Glossary

Glycine

Glossary / Glycine
Amino Acid

Glycine — The simplest amino acid (Gly, G) with a hydrogen atom as its side chain. A major component of collagen and a common spacer in peptide design.

Category
Amino Acid
Glossary Section
G

What Is Glycine?

Glycine (Gly, G) is the smallest and simplest amino acid, with a hydrogen atom as its side chain (MW: 75.03 Da). It is the only achiral amino acid (no D/L forms) and provides maximum conformational flexibility to the peptide backbone due to the absence of steric clashes from a side chain.

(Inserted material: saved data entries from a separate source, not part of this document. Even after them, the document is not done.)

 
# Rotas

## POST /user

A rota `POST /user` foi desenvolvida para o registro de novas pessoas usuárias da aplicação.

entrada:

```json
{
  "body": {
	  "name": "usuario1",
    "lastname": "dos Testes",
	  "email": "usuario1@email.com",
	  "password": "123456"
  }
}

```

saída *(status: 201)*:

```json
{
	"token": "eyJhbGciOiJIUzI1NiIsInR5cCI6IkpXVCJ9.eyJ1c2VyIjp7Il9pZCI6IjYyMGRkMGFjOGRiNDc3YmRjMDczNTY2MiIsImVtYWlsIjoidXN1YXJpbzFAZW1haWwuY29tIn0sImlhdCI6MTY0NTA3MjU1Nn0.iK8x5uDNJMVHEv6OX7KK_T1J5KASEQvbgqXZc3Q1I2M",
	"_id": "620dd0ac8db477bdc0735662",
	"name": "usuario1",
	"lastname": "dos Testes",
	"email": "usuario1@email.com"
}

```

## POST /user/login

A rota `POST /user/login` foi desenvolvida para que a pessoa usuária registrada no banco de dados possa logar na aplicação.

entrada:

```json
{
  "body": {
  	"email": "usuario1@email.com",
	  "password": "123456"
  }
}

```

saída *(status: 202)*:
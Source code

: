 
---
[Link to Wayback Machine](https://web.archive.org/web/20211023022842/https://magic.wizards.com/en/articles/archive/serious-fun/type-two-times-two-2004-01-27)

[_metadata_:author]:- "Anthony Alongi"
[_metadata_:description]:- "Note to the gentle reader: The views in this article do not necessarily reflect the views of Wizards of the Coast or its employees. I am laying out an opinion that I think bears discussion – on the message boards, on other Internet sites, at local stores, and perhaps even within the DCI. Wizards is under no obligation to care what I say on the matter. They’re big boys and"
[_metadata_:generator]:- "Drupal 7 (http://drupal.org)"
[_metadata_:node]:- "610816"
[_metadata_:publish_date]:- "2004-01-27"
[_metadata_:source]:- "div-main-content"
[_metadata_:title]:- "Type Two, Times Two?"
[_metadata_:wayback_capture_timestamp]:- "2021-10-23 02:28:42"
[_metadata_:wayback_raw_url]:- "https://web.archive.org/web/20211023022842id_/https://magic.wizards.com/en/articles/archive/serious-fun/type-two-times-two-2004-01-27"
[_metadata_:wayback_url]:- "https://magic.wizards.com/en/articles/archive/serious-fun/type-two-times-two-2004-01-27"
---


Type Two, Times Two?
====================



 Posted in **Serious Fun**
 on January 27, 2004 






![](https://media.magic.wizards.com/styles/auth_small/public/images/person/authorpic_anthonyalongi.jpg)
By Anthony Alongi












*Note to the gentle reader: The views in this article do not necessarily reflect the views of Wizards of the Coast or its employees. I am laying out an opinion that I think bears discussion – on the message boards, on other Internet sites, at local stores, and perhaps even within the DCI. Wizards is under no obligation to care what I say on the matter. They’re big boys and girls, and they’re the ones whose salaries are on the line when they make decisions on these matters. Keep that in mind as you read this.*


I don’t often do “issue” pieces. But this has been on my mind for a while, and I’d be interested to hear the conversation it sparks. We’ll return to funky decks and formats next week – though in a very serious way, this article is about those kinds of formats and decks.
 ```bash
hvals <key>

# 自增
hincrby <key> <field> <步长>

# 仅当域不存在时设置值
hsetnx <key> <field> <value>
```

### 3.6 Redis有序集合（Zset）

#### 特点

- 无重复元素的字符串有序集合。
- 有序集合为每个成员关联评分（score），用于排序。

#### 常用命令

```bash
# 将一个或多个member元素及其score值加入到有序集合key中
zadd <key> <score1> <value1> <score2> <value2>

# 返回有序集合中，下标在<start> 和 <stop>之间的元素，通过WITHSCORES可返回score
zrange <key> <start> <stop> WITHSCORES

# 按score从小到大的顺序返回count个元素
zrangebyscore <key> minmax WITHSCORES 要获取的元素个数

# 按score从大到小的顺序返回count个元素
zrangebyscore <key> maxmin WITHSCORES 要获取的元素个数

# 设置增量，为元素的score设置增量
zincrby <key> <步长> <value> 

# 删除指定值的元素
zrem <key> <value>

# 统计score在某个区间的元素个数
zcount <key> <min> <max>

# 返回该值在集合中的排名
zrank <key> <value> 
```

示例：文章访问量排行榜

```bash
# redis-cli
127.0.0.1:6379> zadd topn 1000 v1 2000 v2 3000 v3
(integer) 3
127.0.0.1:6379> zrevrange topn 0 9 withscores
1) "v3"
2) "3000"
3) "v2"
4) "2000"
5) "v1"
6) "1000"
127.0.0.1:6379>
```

Roles in Peptide Chemistry

  • Flexibility: Glycine is a helix breaker but allows tight turns and loops; high glycine content increases backbone flexibility
  • Collagen: Every third residue in collagen is glycine (Gly-X-Y repeats), required because only glycine fits in the crowded interior of the triple helix
  • Opioid pharmacophore: Gly2 in enkephalins (Tyr-Gly-Gly-Phe-Met/Leu) is essential for mu-opioid receptor binding
  • Deamidation hotspot: Asn-Gly is the fastest deamidating dipeptide sequence

Frequently Asked Questions

What is Glycine?

The simplest amino acid (Gly, G) with a hydrogen atom as its side chain. A major component of collagen and a common spacer in peptide design.

Why is Glycine important in peptide research?

Glycine is a fundamental concept in amino acid as it relates to peptide science. It directly influences experimental design, compound characterization, and the reliability of research outcomes across biochemistry and molecular biology disciplines.